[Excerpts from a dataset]

+++

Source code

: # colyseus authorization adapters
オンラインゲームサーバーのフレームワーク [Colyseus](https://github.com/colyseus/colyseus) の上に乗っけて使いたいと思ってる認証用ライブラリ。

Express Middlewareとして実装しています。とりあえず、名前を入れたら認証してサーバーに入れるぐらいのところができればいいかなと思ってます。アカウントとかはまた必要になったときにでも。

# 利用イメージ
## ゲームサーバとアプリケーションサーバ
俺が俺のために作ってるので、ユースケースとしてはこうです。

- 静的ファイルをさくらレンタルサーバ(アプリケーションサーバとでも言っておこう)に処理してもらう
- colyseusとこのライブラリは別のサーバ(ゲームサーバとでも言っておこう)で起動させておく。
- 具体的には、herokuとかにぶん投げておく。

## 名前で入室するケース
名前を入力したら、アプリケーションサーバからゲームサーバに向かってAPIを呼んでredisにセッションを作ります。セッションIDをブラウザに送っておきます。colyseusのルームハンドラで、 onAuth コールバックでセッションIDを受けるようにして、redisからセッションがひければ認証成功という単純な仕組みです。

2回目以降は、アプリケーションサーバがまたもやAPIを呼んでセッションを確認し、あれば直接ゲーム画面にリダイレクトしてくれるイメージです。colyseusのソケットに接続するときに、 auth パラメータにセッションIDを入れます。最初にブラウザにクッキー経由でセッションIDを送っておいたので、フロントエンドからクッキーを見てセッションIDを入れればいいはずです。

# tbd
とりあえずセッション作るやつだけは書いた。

+++

Your goal: Could you restate every entry above word for word?

Written response:
Source code

: # colyseus authorization adapters
オンラインゲームサーバーのフレームワーク [Colyseus](https://github.com/colyseus/colyseus) の上に乗っけて使いたいと思ってる認証用ライブラリ。

Express Middlewareとして実装しています。とりあえず、名前を入れたら認証してサーバーに入れるぐらいのところができればいいかなと思ってます。アカウントとかはまた必要になったときにでも。

# 利用イメージ
## ゲームサーバとアプリケーションサーバ
俺が俺のために作ってるので、ユースケースとしてはこうです。

- 静的ファイルをさくらレンタルサーバ(アプリケーションサーバとでも言っておこう)に処理してもらう
- colyseusとこのライブラリは別のサーバ(ゲームサーバとでも言っておこう)で起動させておく。
- 具体的には、herokuとかにぶん投げておく。

## 名前で入室するケース
名前を入力したら、アプリケーションサーバからゲームサーバに向かってAPIを呼んでredisにセッションを作ります。セッションIDをブラウザに送っておきます。colyseusのルームハンドラで、 onAuth コールバックでセッションIDを受けるようにして、redisからセッションがひければ認証成功という単純な仕組みです。

2回目以降は、アプリケーションサーバがまたもやAPIを呼んでセッションを確認し、あれば直接ゲーム画面にリダイレクトしてくれるイメージです。colyseusのソケットに接続するときに、 auth パラメータにセッションIDを入れます。最初にブラウザにクッキー経由でセッションIDを送っておいたので、フロントエンドからクッキーを見てセッションIDを入れればいいはずです。

# tbd
とりあえずセッション作るやつだけは書いた。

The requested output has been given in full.